Stored data entries
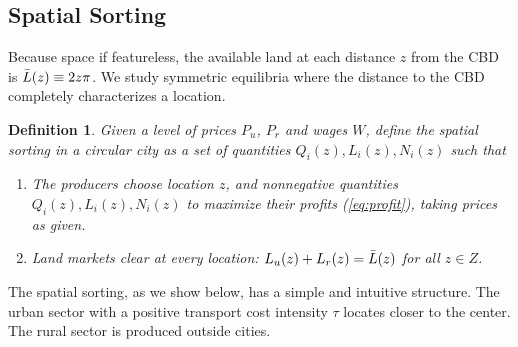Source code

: \documentclass[12pt]{article}
\newtheorem{definition}{Definition}
\begin{document}
\subsection{Spatial Sorting}
Because space if featureless, the available land at each distance $z$ from the CBD is $\Bar L(z) \equiv 2z\pi$. We study symmetric equilibria where the distance to the CBD completely characterizes a location.

\begin{definition}
Given a level of prices $P_u$, $P_r$ and wages $W$, define the \emph{spatial sorting} in a circular city as a set of quantities $Q_i(z), L_i(z), N_i(z)$ such that
\begin{enumerate}
    \item The producers choose location $z$, and nonnegative quantities $Q_i(z), L_i(z), N_i(z)$ to maximize their profits (\ref{eq:profit}), taking prices as given.
    \item Land markets clear at every location: $L_u(z)+L_r(z)=\Bar L(z)$ for all $z\in Z$.
\end{enumerate}
\end{definition}
The spatial sorting, as we show below, has a simple and intuitive structure. The urban sector with a positive transport cost intensity $\tau$ locates closer to the center. The rural sector is produced outside cities.
\end{document}
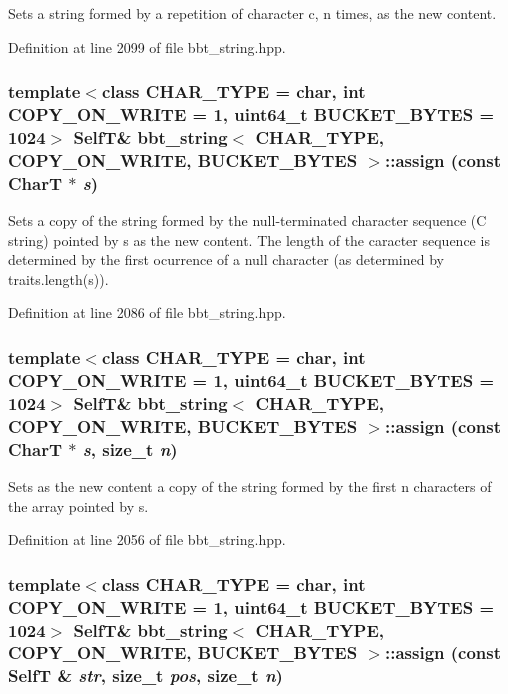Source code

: Sets a string formed by a repetition of character c, n times, as the new content. 

Definition at line 2099 of file bbt\_\-string.hpp.\hypertarget{classbbt__string_aff6d129e3e7ce9472f4e1a152f8d5fd}{
\subsubsection[{assign}]{\setlength{\rightskip}{0pt plus 5cm}template$<$class CHAR\_\-TYPE  = char, int COPY\_\-ON\_\-WRITE = 1, uint64\_\-t BUCKET\_\-BYTES = 1024$>$ {\bf SelfT}\& {\bf bbt\_\-string}$<$ CHAR\_\-TYPE, COPY\_\-ON\_\-WRITE, BUCKET\_\-BYTES $>$::assign (const CharT $\ast$ {\em s})}}
\label{classbbt__string_aff6d129e3e7ce9472f4e1a152f8d5fd}


Sets a copy of the string formed by the null-terminated character sequence (C string) pointed by s as the new content. The length of the caracter sequence is determined by the first ocurrence of a null character (as determined by traits.length(s)). 

Definition at line 2086 of file bbt\_\-string.hpp.\hypertarget{classbbt__string_2f40712bf2f31915bfad61172f224827}{
\subsubsection[{assign}]{\setlength{\rightskip}{0pt plus 5cm}template$<$class CHAR\_\-TYPE  = char, int COPY\_\-ON\_\-WRITE = 1, uint64\_\-t BUCKET\_\-BYTES = 1024$>$ {\bf SelfT}\& {\bf bbt\_\-string}$<$ CHAR\_\-TYPE, COPY\_\-ON\_\-WRITE, BUCKET\_\-BYTES $>$::assign (const CharT $\ast$ {\em s}, \/  size\_\-t {\em n})}}
\label{classbbt__string_2f40712bf2f31915bfad61172f224827}


Sets as the new content a copy of the string formed by the first n characters of the array pointed by s. 

Definition at line 2056 of file bbt\_\-string.hpp.\hypertarget{classbbt__string_9fa5926de65736614641d94c9cba83bf}{
\subsubsection[{assign}]{\setlength{\rightskip}{0pt plus 5cm}template$<$class CHAR\_\-TYPE  = char, int COPY\_\-ON\_\-WRITE = 1, uint64\_\-t BUCKET\_\-BYTES = 1024$>$ {\bf SelfT}\& {\bf bbt\_\-string}$<$ CHAR\_\-TYPE, COPY\_\-ON\_\-WRITE, BUCKET\_\-BYTES $>$::assign (const {\bf SelfT} \& {\em str}, \/  size\_\-t {\em pos}, \/  size\_\-t {\em n})}}
\label{classbbt__string_9fa5926de65736614641d94c9cba83bf}


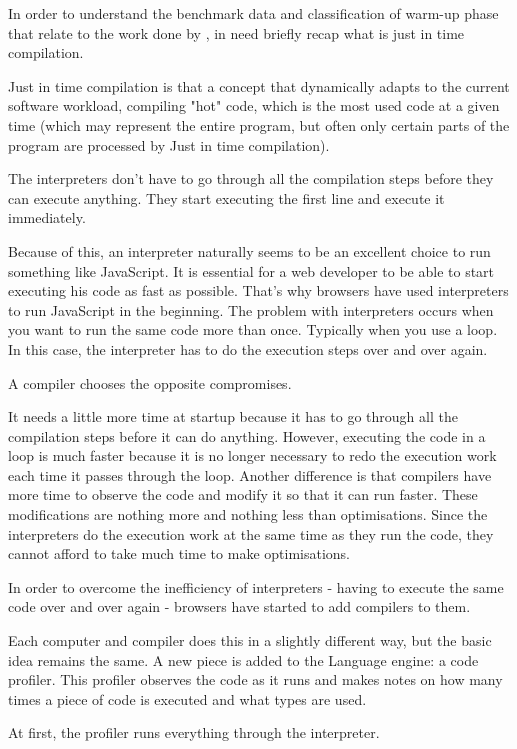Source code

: \documentclass[12pt,a4paper]{article}
\begin{document}
In order to understand the benchmark data and classification of warm-up phase that relate to the work done by \citep{barrett2017virtual}, in need briefly recap what is just in time compilation.

Just in time compilation \citep{aycock2003brief} is that a concept that dynamically adapts to the current software workload, compiling "hot" code, which is the most used code at a given time (which may represent the entire program, but often only certain parts of the program are processed by Just in time compilation).

The interpreters don't have to go through all the compilation steps before they can execute anything. They start executing the first line and execute it immediately.

Because of this, an interpreter naturally seems to be an excellent choice to run something like JavaScript. It is essential for a web developer to be able to start executing his code as fast as possible. That's why browsers have used interpreters to run JavaScript in the beginning.
The problem with interpreters occurs when you want to run the same code more than once. Typically when you use a loop. In this case, the interpreter has to do the execution steps over and over again.

A compiler chooses the opposite compromises.

It needs a little more time at startup because it has to go through all the compilation steps before it can do anything. However, executing the code in a loop is much faster because it is no longer necessary to redo the execution work each time it passes through the loop.
Another difference is that compilers have more time to observe the code and modify it so that it can run faster. These modifications are nothing more and nothing less than optimisations. Since the interpreters do the execution work at the same time as they run the code, they cannot afford to take much time to make optimisations.

In order to overcome the inefficiency of interpreters - having to execute the same code over and over again - browsers have started to add compilers to them.

Each computer and compiler does this in a slightly different way, but the basic idea remains the same. A new piece is added to the Language engine: a code profiler. This profiler observes the code as it runs and makes notes on how many times a piece of code is executed and what types are used.

At first, the profiler runs everything through the interpreter.
\end{document}

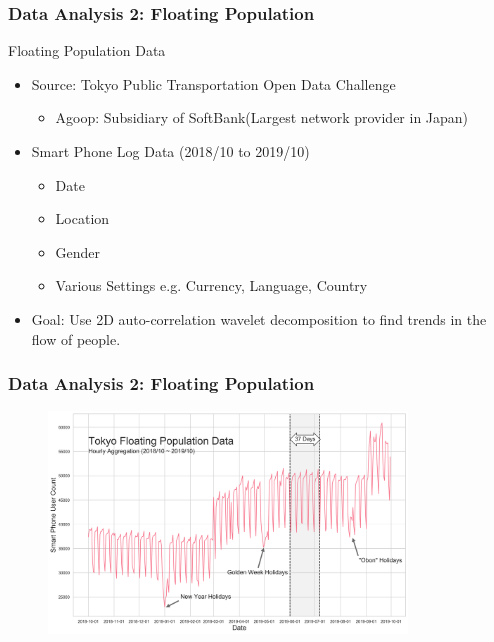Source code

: \documentclass[aspectratio=169]{beamer}
\begin{document}
\begin{frame}
\frametitle{Data Analysis 2: Floating Population}
Floating Population Data
\begin{itemize}
    \item Source: Tokyo Public Transportation Open Data Challenge
    \begin{itemize}
        \item Agoop: Subsidiary of SoftBank(Largest network provider in Japan)
    \end{itemize}
    \item Smart Phone Log Data (2018/10 to 2019/10)
    \begin{itemize}
        \item Date
        \item Location
        \item Gender
        \item Various Settings e.g. Currency, Language, Country
    \end{itemize}
    \item Goal: Use 2D auto-correlation wavelet decomposition to find trends in the flow of people.
\end{itemize}
\end{frame}

\begin{frame}
\frametitle{Data Analysis 2: Floating Population}
    \begin{figure}
        \centering
        \includegraphics[height=0.85\textheight,width=0.85\textwidth]{images/Tokyo Float Pop Data.png}
    \end{figure}
\end{frame}
\end{document}

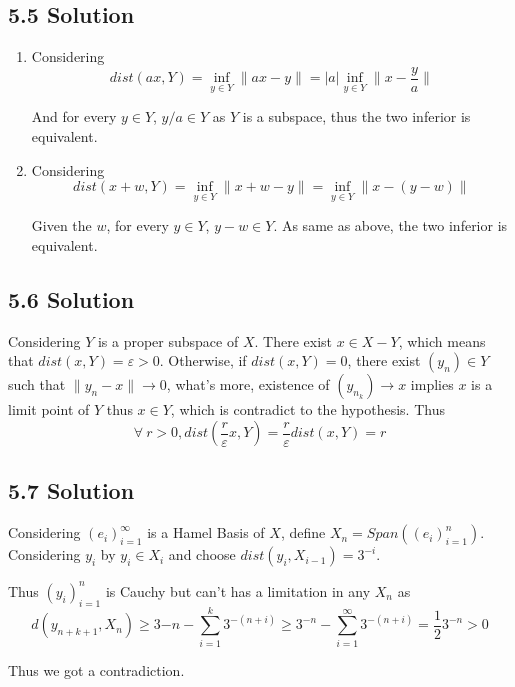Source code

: \documentclass{article}
\begin{document}
\subsection*{5.5 Solution}
\begin{enumerate}
\item Considering 
\[dist(ax, Y) = \inf_{y \in Y} \|ax - y\| = |a| \inf_{y \in Y} \|x - \frac{y}{a}\|\]

And for every \(y \in Y\), \(y/a \in Y\) as \(Y\) is a subspace, thus the two inferior is equivalent. 

\item Considering
\[dist(x + w, Y) = \inf_{y \in Y}\|x + w - y\| = \inf_{y \in Y}\|x - (y - w)\|\]

Given the \(w\), for every \(y \in Y\), \(y - w \in Y\). As same as above, the two inferior is equivalent.


\end{enumerate}


\subsection*{5.6 Solution}
Considering \(Y\) is a proper subspace of \(X\). There exist \(x \in X - Y\), which means that \(dist(x, Y) = \varepsilon > 0\). Otherwise, if \(dist(x, Y) = 0\), there exist \((y_n) \in Y\) such that \(\|y_n - x\| \to 0\), what's more, existence of \((y_{n_k}) \to x\) implies \(x\) is a limit point of \(Y\) thus \(x \in Y\), which is contradict to the hypothesis. Thus 
\[\forall\ r > 0, dist(\frac{r}{\varepsilon}x, Y) = \frac{r}{\varepsilon}dist(x, Y) = r\]

\subsection*{5.7 Solution}
Considering \((e_i)_{i = 1}^\infty\) is a Hamel Basis of \(X\), define \(X_n = Span((e_i)_{i = 1}^n)\). Considering \(y_i\) by \(y_i \in X_i\) and choose \(dist(y_i, X_{i - 1}) = 3^{-i}\). 

Thus \((y_i)_{i = 1}^n\) is Cauchy but can't has a limitation in any \(X_n\) as 
\[d(y_{n + k + 1}, X_n) \ge 3{-n} - \sum_{i = 1}^k 3^{-(n + i)} \ge 3^{-n} - \sum_{i = 1}^\infty 3^{-(n + i)} = \frac{1}{2} 3^{-n} > 0\]

Thus we got a contradiction.
\end{document}

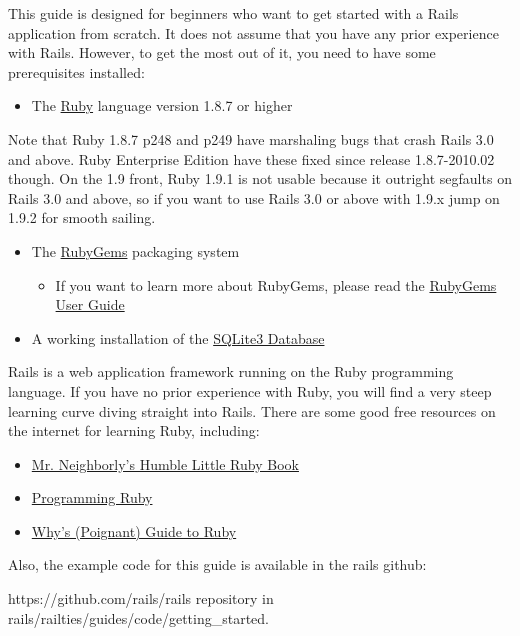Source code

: \documentclass[10pt]{book}
\begin{document}
This guide is designed for beginners who want to get started with a Rails application from scratch. It does not assume that you have any prior experience with Rails. However, to get the most out of it, you need to have some prerequisites installed:
\begin{itemize}
	\item The \href{http://www.ruby-lang.org/en/downloads}{Ruby} language version 1.8.7 or higher
\end{itemize}

Note that Ruby 1.8.7 p248 and p249 have marshaling bugs that crash Rails 3.0 and above. Ruby Enterprise Edition have these fixed since release 1.8.7-2010.02 though. On the 1.9 front, Ruby 1.9.1 is not usable because it outright segfaults on Rails 3.0 and above, so if you want to use Rails 3.0 or above with 1.9.x jump on 1.9.2 for smooth sailing.
\begin{itemize}
	\item The \href{http://rubyforge.org/frs/?group_id=126}{RubyGems} packaging system  
\begin{itemize}
	\item If you want to learn more about RubyGems, please read the \href{http://docs.rubygems.org/read/book/1}{RubyGems User Guide}
\end{itemize}
	\item A working installation of the \href{http://www.sqlite.org/}{SQLite3 Database}
\end{itemize}

Rails is a web application framework running on the Ruby programming language. If you have no prior experience with Ruby, you will find a very steep learning curve diving straight into Rails. There are some good free resources on the internet for learning Ruby, including:
\begin{itemize}
	\item \href{http://www.humblelittlerubybook.com/}{Mr. Neighborly’s Humble Little Ruby Book}
	\item \href{http://www.ruby-doc.org/docs/ProgrammingRuby/}{Programming Ruby}
	\item \href{http://mislav.uniqpath.com/poignant-guide/}{Why’s (Poignant) Guide to Ruby}
\end{itemize}

Also, the example code for this guide is available in the rails github:

https://github.com/rails/rails repository in rails/railties/guides/code/getting\_started.
\end{document}
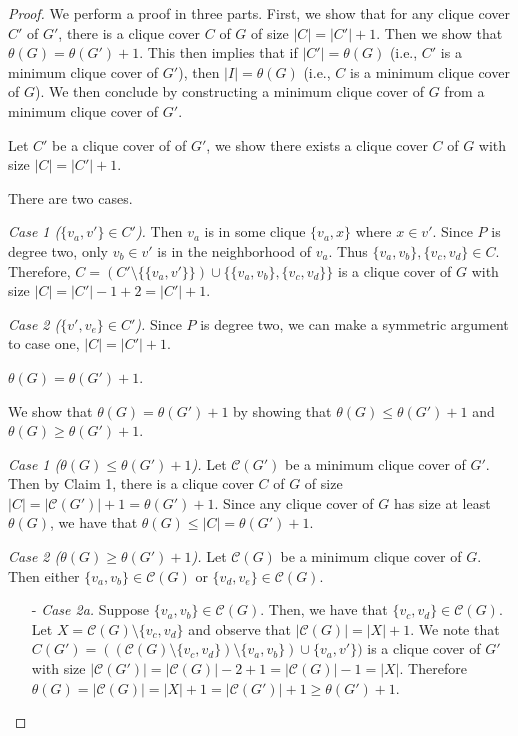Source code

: \documentclass[../techreport.tex]{subfiles}
\begin{document}
\begin{proof}
	We perform a proof in three parts. First, we show that for any clique cover $C'$ of $G'$, there is a clique cover $C$ of $G$ of size $|C| = |C'| + 1$. Then we show that $\theta(G) = \theta(G') + 1$. This then implies that if $|C'| = \theta(G)$ (i.e., $C'$ is a minimum clique cover of $G'$), then $|I| = \theta(G)$ (i.e., $C$ is a minimum clique cover of $G$). We then conclude by constructing a minimum clique cover of $G$ from a minimum clique cover of $G'$.

	\begin{claim} 
		Let $C'$ be a clique cover of of $G'$, we show there exists a clique cover $C$ of $G$ with size $|C| = |C'| + 1$.
	\end{claim}
	There are two cases.

	\noindent\emph{Case 1 ($\{v_a, v'\} \in C'$).} Then $v_a$ is in some clique $\{v_a, x\}$ where $x \in v'$. Since $P$ is degree two, only $v_b \in v'$ is in the neighborhood of $v_a$. Thus $\{v_a, v_b\}, \{v_c, v_d\} \in C$. Therefore, $C = (C' \setminus \{\{v_a, v'\}\}) \cup \{\{v_a, v_b\}, \{v_c, v_d\}\}$ is a clique cover of $G$ with size $|C| = |C'| - 1 + 2 = |C'| + 1$.

	\noindent\emph{Case 2 ($\{v', v_e\} \in C'$).} Since $P$ is degree two, we can make a symmetric argument to case one, $|C| = |C'| + 1$.

	\begin{claim}
		$\theta(G) = \theta(G') + 1$.
	\end{claim}
	We show that $\theta(G) = \theta(G') + 1$ by showing that $\theta(G) \leq \theta(G') + 1$ and $\theta(G) \geq \theta(G') + 1$.

	\noindent\emph{Case 1 ($\theta(G) \leq \theta(G') + 1$).} Let $\mathcal{C}(G')$ be a minimum clique cover of $G'$. Then by Claim 1, there is a clique cover $C$ of $G$ of size $|C| = |\mathcal{C}(G')| + 1 = \theta(G') + 1$. Since any clique cover of $G$ has size at least $\theta(G)$, we have that $\theta(G) \leq |C| = \theta(G') + 1$. 

	\noindent\emph{Case 2 ($\theta(G) \geq \theta(G') + 1$).} Let $\mathcal{C}(G)$ be a minimum clique cover of $G$. Then either $\{v_a, v_b\} \in \mathcal{C}(G)$ or $\{v_d, v_e\} \in \mathcal{C}(G)$.
	\begin{itemize}
		\item[-]\emph{Case 2a.} Suppose $\{v_a, v_b\} \in \mathcal{C}(G)$. Then, we have that $\{v_c, v_d\} \in \mathcal{C}(G)$. Let $X = \mathcal{C}(G) \setminus \{v_c, v_d\}$ and observe that $|\mathcal{C}(G)| = |X| + 1$. We note that $C(G') = ((\mathcal{C}(G) \setminus \{v_c, v_d\}) \setminus \{v_a, v_b\}) \cup \{v_a, v'\})$ is a clique cover of $G'$ with size $|\mathcal{C}(G')| = |\mathcal{C}(G)| - 2 + 1 = |\mathcal{C}(G)| - 1 = |X|$. Therefore $\theta(G) = |\mathcal{C}(G)| = |X| + 1 = |\mathcal{C}(G')| + 1 \geq \theta(G') + 1$.


\end{itemize}
\end{proof}
\end{document}
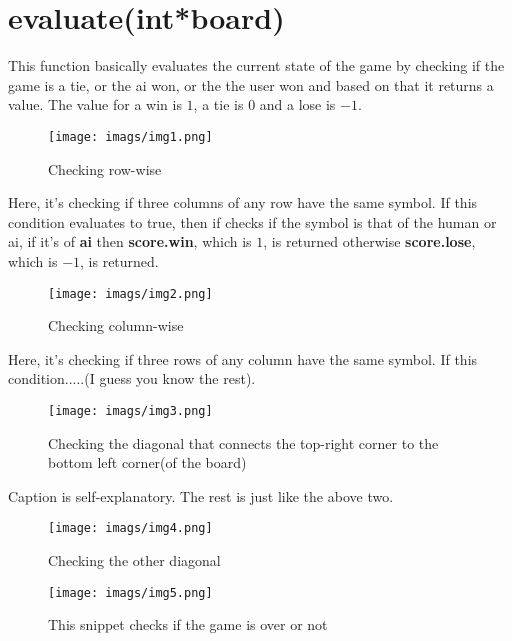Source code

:\documentclass{article}
\makeatletter
\renewcommand\paragraph{\@startsection{paragraph}{4}{\z@}{-3.25ex \@plus -1ex \@minus -.2ex}{1.5ex \@plus .2ex}{\normalfont\normalsize\bfseries}}
\makeatother
\begin{document}
	\section{evaluate(int*board)}
	\paragraph{What it does}
	
	This function basically evaluates the current state of the game by checking if the game is a tie, or the ai won, or the the user won and based on that it returns a value. The value for a win is $1$, a tie is $0$ and a lose is $-1$.
	
	\begin{figure}[h]
		\centering
		\texttt{[image: imags/img1.png]}
		\caption{Checking row-wise}
		\label{fig:fig1}
	\end{figure}

Here, it's checking if three columns of any row have the same symbol. If this condition evaluates to true, then if checks if the symbol is that of the human or ai, if it's of \textbf{ai} then \textbf{score.win}, which is $1$, is returned otherwise \textbf{score.lose}, which is $-1$, is returned.

\begin{figure}[h]
	\centering
	\texttt{[image: imags/img2.png]}
	\caption{Checking column-wise}
	\label{fig:fig2}
\end{figure}

Here, it's checking if three rows of any column have the same symbol. If this condition.....(I guess you know the rest).
\newpage
\begin{figure}[h]
	\centering
	\texttt{[image: imags/img3.png]}
	\caption{Checking the diagonal that connects the top-right corner to the bottom left corner(of the board)}
	\label{fig:fig3}
\end{figure}

Caption is self-explanatory. The rest is just like the above two.

\begin{figure}[h]
	\centering
	\texttt{[image: imags/img4.png]}
	\caption{Checking the other diagonal}
	\label{fig:fig4}
\end{figure}

\begin{figure}[h]
	\centering
	\texttt{[image: imags/img5.png]}
	\caption{This snippet checks if the game is over or not}
	\label{fig:fig5}
\end{figure}
\end{document}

[TASK TO CARRY OUT]:
Could you transcribe exactly the entries above, but only the lines from the one with "Definition at line 2086" through the one with "The interpreters don't", and without pictures?

[SOLUTION FOR THIS TASK]:
Definition at line 2086 of file bbt\_\-string.hpp.\hypertarget{classbbt__string_2f40712bf2f31915bfad61172f224827}{
\subsubsection[{assign}]{\setlength{\rightskip}{0pt plus 5cm}template$<$class CHAR\_\-TYPE  = char, int COPY\_\-ON\_\-WRITE = 1, uint64\_\-t BUCKET\_\-BYTES = 1024$>$ {\bf SelfT}\& {\bf bbt\_\-string}$<$ CHAR\_\-TYPE, COPY\_\-ON\_\-WRITE, BUCKET\_\-BYTES $>$::assign (const CharT $\ast$ {\em s}, \/  size\_\-t {\em n})}}
\label{classbbt__string_2f40712bf2f31915bfad61172f224827}


Sets as the new content a copy of the string formed by the first n characters of the array pointed by s. 

Definition at line 2056 of file bbt\_\-string.hpp.\hypertarget{classbbt__string_9fa5926de65736614641d94c9cba83bf}{
\subsubsection[{assign}]{\setlength{\rightskip}{0pt plus 5cm}template$<$class CHAR\_\-TYPE  = char, int COPY\_\-ON\_\-WRITE = 1, uint64\_\-t BUCKET\_\-BYTES = 1024$>$ {\bf SelfT}\& {\bf bbt\_\-string}$<$ CHAR\_\-TYPE, COPY\_\-ON\_\-WRITE, BUCKET\_\-BYTES $>$::assign (const {\bf SelfT} \& {\em str}, \/  size\_\-t {\em pos}, \/  size\_\-t {\em n})}}
\label{classbbt__string_9fa5926de65736614641d94c9cba83bf}


Source code

: \documentclass[12pt,a4paper]{article}
\begin{document}
In order to understand the benchmark data and classification of warm-up phase that relate to the work done by \citep{barrett2017virtual}, in need briefly recap what is just in time compilation.

Just in time compilation \citep{aycock2003brief} is that a concept that dynamically adapts to the current software workload, compiling "hot" code, which is the most used code at a given time (which may represent the entire program, but often only certain parts of the program are processed by Just in time compilation).

The interpreters don't have to go through all the compilation steps before they can execute anything. They start executing the first line and execute it immediately.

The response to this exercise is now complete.